TASK TO CARRY OUT
Below are records; copy every line in them that holds the word "also".

GIVEN RECORDS START

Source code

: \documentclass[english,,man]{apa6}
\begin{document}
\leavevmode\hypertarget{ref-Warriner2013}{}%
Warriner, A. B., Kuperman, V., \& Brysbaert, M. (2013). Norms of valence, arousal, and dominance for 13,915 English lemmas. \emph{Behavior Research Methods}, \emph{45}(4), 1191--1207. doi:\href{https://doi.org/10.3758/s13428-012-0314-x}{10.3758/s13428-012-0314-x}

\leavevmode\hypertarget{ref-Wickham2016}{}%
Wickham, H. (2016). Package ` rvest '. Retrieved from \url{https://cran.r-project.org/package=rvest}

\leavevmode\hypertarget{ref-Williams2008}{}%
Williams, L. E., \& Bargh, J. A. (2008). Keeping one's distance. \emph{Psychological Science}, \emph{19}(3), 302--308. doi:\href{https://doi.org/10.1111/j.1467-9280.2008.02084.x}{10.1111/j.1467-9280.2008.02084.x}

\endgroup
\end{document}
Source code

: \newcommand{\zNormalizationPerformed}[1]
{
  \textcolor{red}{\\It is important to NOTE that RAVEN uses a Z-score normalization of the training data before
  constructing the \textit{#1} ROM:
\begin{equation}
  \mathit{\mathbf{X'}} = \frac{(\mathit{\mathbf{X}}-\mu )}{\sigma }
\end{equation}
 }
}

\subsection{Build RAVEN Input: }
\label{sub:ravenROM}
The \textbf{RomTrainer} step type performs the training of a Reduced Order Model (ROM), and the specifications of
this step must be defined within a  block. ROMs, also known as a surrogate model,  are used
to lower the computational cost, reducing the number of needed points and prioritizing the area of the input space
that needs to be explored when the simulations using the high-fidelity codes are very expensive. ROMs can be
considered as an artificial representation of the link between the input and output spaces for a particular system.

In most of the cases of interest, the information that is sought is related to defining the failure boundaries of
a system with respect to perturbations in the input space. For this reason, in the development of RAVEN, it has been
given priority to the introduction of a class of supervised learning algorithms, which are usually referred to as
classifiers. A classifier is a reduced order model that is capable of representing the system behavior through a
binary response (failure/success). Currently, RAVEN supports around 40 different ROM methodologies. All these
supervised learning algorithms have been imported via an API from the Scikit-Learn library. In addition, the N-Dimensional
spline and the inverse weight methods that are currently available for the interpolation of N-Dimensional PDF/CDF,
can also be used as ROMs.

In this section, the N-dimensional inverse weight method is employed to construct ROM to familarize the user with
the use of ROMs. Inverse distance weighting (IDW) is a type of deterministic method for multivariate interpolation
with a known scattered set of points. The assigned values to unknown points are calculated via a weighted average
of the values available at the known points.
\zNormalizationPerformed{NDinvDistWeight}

GIVEN RECORDS END

SOLUTION FOR THIS PROBLEM
this step must be defined within a  block. ROMs, also known as a surrogate model,  are used
can also be used as ROMs.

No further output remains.